# Bought SE T700..seems wrong decesion



## sujoyp (Jan 23, 2009)

Friends I bought SE T700 yesterday...Looks r impressive....features r not

Pros:
Music from Headphone is too good
Sleek and stylish..only 10mm
user-interface is sexy(I even hacked and put some extra flash menus)

Cons:
The 3.2mp cam is fixed focus....poor pics
Loudspeaker is bad...low volume...hollow sound

Its all about looks and Style...

My Pics :
*img160.imageshack.us/img160/1414/dsc02480uj5.jpg
*img102.imageshack.us/img102/8880/dsc02481za3.jpg
*img132.imageshack.us/img132/3271/dsc02483tw7.jpg

What do u say friends...


----------



## desiibond (Jan 24, 2009)

^^ you should've taken some advice here. this phone looks downright ugly.


----------



## dreamcatcher (Jan 24, 2009)

It isn't ugly by any means. Its one of the best looking phones in the market ATM!

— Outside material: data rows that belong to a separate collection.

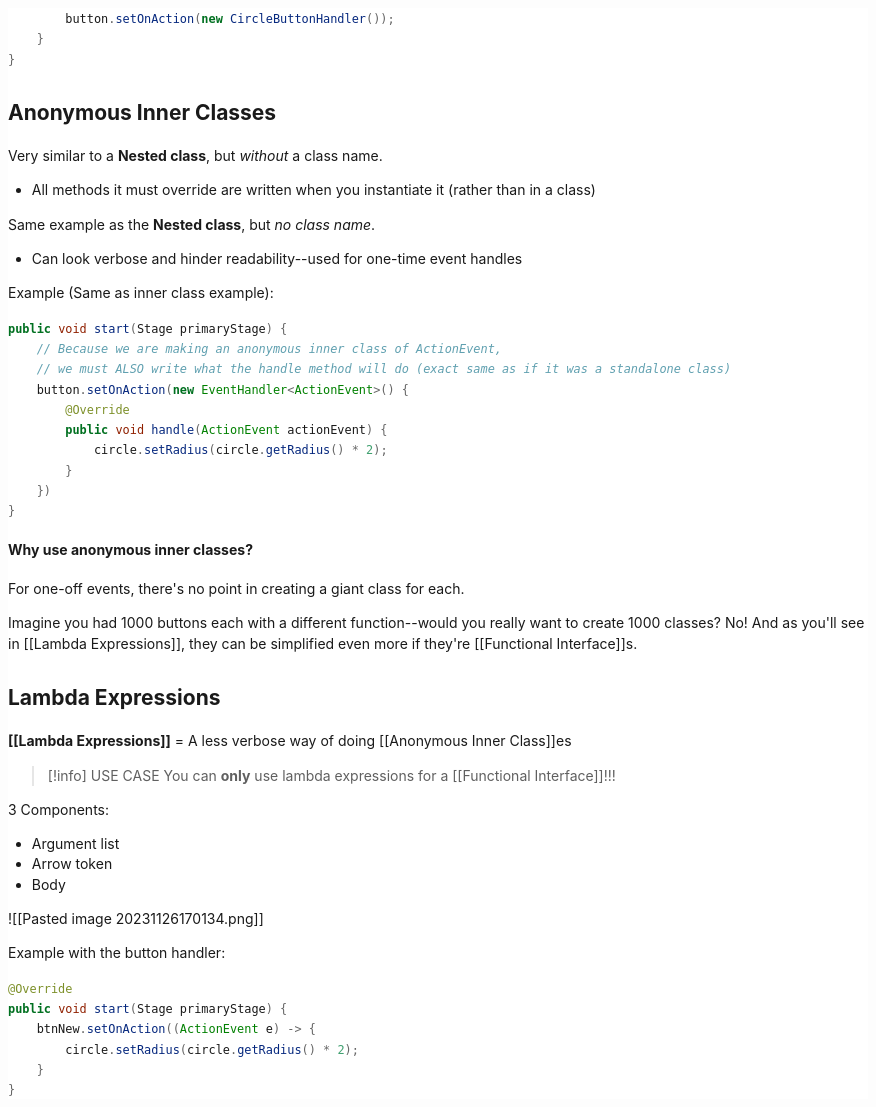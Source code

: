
 ```java
		button.setOnAction(new CircleButtonHandler());
	}
}

```

## Anonymous Inner Classes
Very similar to a **Nested class**, but *without* a class name. 
- All methods it must override are written when you instantiate it (rather than in a class)

Same example as the **Nested class**, but *no class name*.
- Can look verbose and hinder readability--used for one-time event handles

Example (Same as inner class example):
```java
public void start(Stage primaryStage) {
	// Because we are making an anonymous inner class of ActionEvent,
	// we must ALSO write what the handle method will do (exact same as if it was a standalone class)
	button.setOnAction(new EventHandler<ActionEvent>() {
		@Override
		public void handle(ActionEvent actionEvent) {
			circle.setRadius(circle.getRadius() * 2);
		}
	})
}
```

#### Why use anonymous inner classes?
For one-off events, there's no point in creating a giant class for each.

Imagine you had 1000 buttons each with a different function--would you really want to create 1000 classes? No! And as you'll see in [[Lambda Expressions]], they can be simplified even more if they're [[Functional Interface]]s.

## Lambda Expressions
**[[Lambda Expressions]]** = A less verbose way of doing [[Anonymous Inner Class]]es

> [!info] USE CASE
> You can **only** use lambda expressions for a [[Functional Interface]]!!!

3 Components:
- Argument list
- Arrow token
- Body

![[Pasted image 20231126170134.png]]

Example with the button handler:
```java
@Override
public void start(Stage primaryStage) {
	btnNew.setOnAction((ActionEvent e) -> {
		circle.setRadius(circle.getRadius() * 2);
	}
}
```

But I guess you knew of the features. And the daylight pic, as I have seen are good. Awesome color reproduction. Autofocus can help you for close range shots, but for landscape i dont think it poses any serious problem.


----------



## gforce23 (Jan 24, 2009)

I bought this for my mom a couple of months ago. This phone is probably the sexiest handset on the market, bar none!

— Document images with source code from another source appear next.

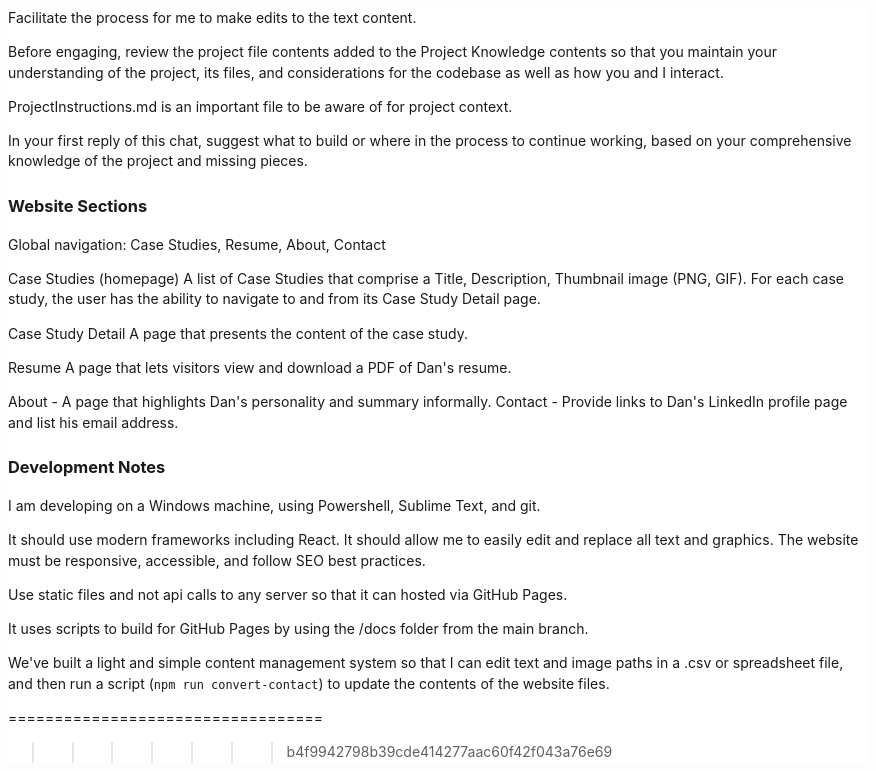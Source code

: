 Facilitate the process for me to make edits to the text content.

Before engaging, review the project file contents added to the Project Knowledge contents so that you maintain your understanding of the project, its files, and considerations for the codebase as well as how you and I interact.

ProjectInstructions.md is an important file to be aware of for project context.

In your first reply of this chat, suggest what to build or where in the process to continue working, based on your comprehensive knowledge of the project and missing pieces.

### Website Sections
Global navigation: Case Studies, Resume, About, Contact

Case Studies (homepage)
A list of Case Studies that comprise a Title, Description, Thumbnail image (PNG, GIF). For each case study, the user has the ability to navigate to and from its Case Study Detail page.

Case Study Detail
A page that presents the content of the case study.

Resume
A page that lets visitors view and download a PDF of Dan's resume.

About - A page that highlights Dan's personality and summary informally.
Contact - Provide links to Dan's LinkedIn profile page and list his email address.

### Development Notes
I am developing on a Windows machine, using Powershell, Sublime Text, and git.

It should use modern frameworks including React. It should allow me to easily edit and replace all text and graphics. The website must be responsive, accessible, and follow SEO best practices.

Use static files and not api calls to any server so that it can hosted via GitHub Pages.

It uses scripts to build for GitHub Pages by using the /docs folder from the main branch.

We've built a light and simple content management system so that I can edit text and image paths in a .csv or spreadsheet file, and then run a script (`npm run convert-contact`) to update the contents of the website files.

==================================
>>>>>>> b4f9942798b39cde414277aac60f42f043a76e69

You should've gotten the red & black combo. Uber stunning IMO.


----------



## sujoyp (Jan 24, 2009)

@Dreamcatcher..yaar in day-to-day pics its really difficult without autofocus...I didnt thought it would be so difficult before buying.

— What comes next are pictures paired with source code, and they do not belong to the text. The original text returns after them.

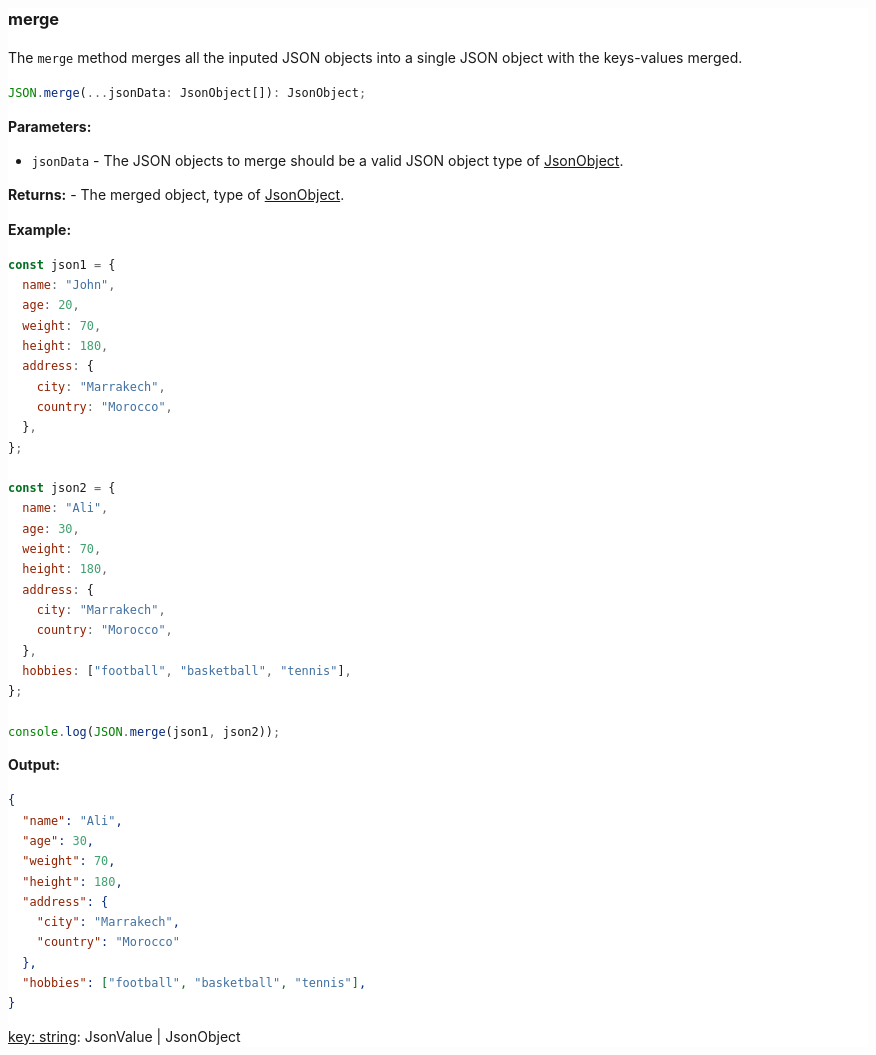 ### merge

The `merge` method merges all the inputed JSON objects into a single JSON object with the keys-values merged.

```typescript
JSON.merge(...jsonData: JsonObject[]): JsonObject;
```

**Parameters:**

- `jsonData` - The JSON objects to merge should be a valid JSON object type of [JsonObject](#jsonobject).

**Returns:** - The merged object, type of [JsonObject](#jsonobject).

**Example:**

```javascript
const json1 = {
  name: "John",
  age: 20,
  weight: 70,
  height: 180,
  address: {
    city: "Marrakech",
    country: "Morocco",
  },
};

const json2 = {
  name: "Ali",
  age: 30,
  weight: 70,
  height: 180,
  address: {
    city: "Marrakech",
    country: "Morocco",
  },
  hobbies: ["football", "basketball", "tennis"],
};

console.log(JSON.merge(json1, json2));
```

**Output:**

```json
{
  "name": "Ali",
  "age": 30,
  "weight": 70,
  "height": 180,
  "address": {
    "city": "Marrakech",
    "country": "Morocco"
  },
  "hobbies": ["football", "basketball", "tennis"],
}
```


  [key: string]: JsonData
  [key: string]: JsonValue | JsonObject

I am bit disappointed with loudspeaker too....

Video recording is at par with N70...320x240@15fps....its fine

But the screen is awesome....cant compare to any of my previous phones(Nokia N70,3110)

Animation effect is sexy....y cant nokia learn to add some cool UI in there brick fones


----------



## dreamcatcher (Jan 24, 2009)

Ahem. Acoustics mod anyone??


----------



## sujoyp (Jan 24, 2009)

dreamcatcher said:


> Ahem. Acoustics mod anyone??



I searched everywhere...no acoustics mod/driver still found...coz its still a recent mobile..

I installed 15 flash menu through A2uploader...very easy....

The flash menus r real good...soo many choices


----------



## gxsaurav (Jan 24, 2009)

^^^ U bought a T Series Mobile Phone & want to use it for multimedia tasks???? This was your first mistake.

If you can change it, do so.


----------



## thinknano (Jan 24, 2009)

sorry it's looks like old LG dynamite series'  one.......why people don't go for a NOKIA one...they are way cool and solid.......


though I am not that harsh...I still like the quality of sound SE particularly produce is way better than any other brand....but yaar in a country like India we need something that still attractive and with an overall "pimp" and the most important thing is it's build quality with solid performance and which means it's got to be the (((BEST))) 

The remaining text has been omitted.